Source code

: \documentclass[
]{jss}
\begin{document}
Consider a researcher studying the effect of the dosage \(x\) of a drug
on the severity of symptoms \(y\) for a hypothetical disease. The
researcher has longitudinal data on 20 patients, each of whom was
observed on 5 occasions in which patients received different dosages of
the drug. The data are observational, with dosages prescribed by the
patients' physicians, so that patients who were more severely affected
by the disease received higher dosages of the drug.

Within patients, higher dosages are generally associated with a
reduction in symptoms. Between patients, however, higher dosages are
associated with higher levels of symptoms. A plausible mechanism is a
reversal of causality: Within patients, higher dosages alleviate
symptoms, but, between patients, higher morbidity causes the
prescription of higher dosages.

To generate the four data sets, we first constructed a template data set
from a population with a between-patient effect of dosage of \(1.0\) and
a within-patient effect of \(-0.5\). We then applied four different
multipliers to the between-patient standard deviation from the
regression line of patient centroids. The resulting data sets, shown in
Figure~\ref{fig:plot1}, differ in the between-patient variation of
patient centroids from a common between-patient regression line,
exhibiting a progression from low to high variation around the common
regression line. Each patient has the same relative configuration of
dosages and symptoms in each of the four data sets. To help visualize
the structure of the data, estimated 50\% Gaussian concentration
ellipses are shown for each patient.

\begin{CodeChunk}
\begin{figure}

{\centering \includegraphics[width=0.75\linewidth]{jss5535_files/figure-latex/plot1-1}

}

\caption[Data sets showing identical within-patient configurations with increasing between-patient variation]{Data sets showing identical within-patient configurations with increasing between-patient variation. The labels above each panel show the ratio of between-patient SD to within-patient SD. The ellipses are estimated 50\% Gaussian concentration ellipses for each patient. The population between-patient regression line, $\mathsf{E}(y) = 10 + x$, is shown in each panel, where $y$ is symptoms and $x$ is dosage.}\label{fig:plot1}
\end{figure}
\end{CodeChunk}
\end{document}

########################################

### Exercise requirements:
All of the entries need to be reproduced exactly; please write them out.

### Result below:
Source code

: \documentclass[
]{jss}
\begin{document}
Consider a researcher studying the effect of the dosage \(x\) of a drug
on the severity of symptoms \(y\) for a hypothetical disease. The
researcher has longitudinal data on 20 patients, each of whom was
observed on 5 occasions in which patients received different dosages of
the drug. The data are observational, with dosages prescribed by the
patients' physicians, so that patients who were more severely affected
by the disease received higher dosages of the drug.

Within patients, higher dosages are generally associated with a
reduction in symptoms. Between patients, however, higher dosages are
associated with higher levels of symptoms. A plausible mechanism is a
reversal of causality: Within patients, higher dosages alleviate
symptoms, but, between patients, higher morbidity causes the
prescription of higher dosages.

To generate the four data sets, we first constructed a template data set
from a population with a between-patient effect of dosage of \(1.0\) and
a within-patient effect of \(-0.5\). We then applied four different
multipliers to the between-patient standard deviation from the
regression line of patient centroids. The resulting data sets, shown in
Figure~\ref{fig:plot1}, differ in the between-patient variation of
patient centroids from a common between-patient regression line,
exhibiting a progression from low to high variation around the common
regression line. Each patient has the same relative configuration of
dosages and symptoms in each of the four data sets. To help visualize
the structure of the data, estimated 50\% Gaussian concentration
ellipses are shown for each patient.

\begin{CodeChunk}
\begin{figure}

{\centering \includegraphics[width=0.75\linewidth]{jss5535_files/figure-latex/plot1-1}

}

\caption[Data sets showing identical within-patient configurations with increasing between-patient variation]{Data sets showing identical within-patient configurations with increasing between-patient variation. The labels above each panel show the ratio of between-patient SD to within-patient SD. The ellipses are estimated 50\% Gaussian concentration ellipses for each patient. The population between-patient regression line, $\mathsf{E}(y) = 10 + x$, is shown in each panel, where $y$ is symptoms and $x$ is dosage.}\label{fig:plot1}
\end{figure}
\end{CodeChunk}
\end{document}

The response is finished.